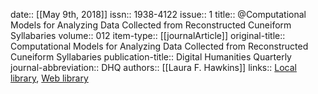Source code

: date:: [[May 9th, 2018]]
issn:: 1938-4122
issue:: 1
title:: @Computational Models for Analyzing Data Collected from Reconstructed Cuneiform Syllabaries
volume:: 012
item-type:: [[journalArticle]]
original-title:: Computational Models for Analyzing Data Collected from Reconstructed Cuneiform Syllabaries
publication-title:: Digital Humanities Quarterly
journal-abbreviation:: DHQ
authors:: [[Laura F. Hawkins]]
links:: [Local library](zotero://select/groups/2386895/items/UXSGUCLH), [Web library](https://www.zotero.org/groups/2386895/items/UXSGUCLH)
-.-.-
» Exercise requirements
Give back the lines of the listing from the one with "publication-title:: Digital Humanities" through the end, both included, exactly as written and with nothing added.

» Written answer
publication-title:: Digital Humanities Quarterly
journal-abbreviation:: DHQ
authors:: [[Laura F. Hawkins]]
links:: [Local library](zotero://select/groups/2386895/items/UXSGUCLH), [Web library](https://www.zotero.org/groups/2386895/items/UXSGUCLH)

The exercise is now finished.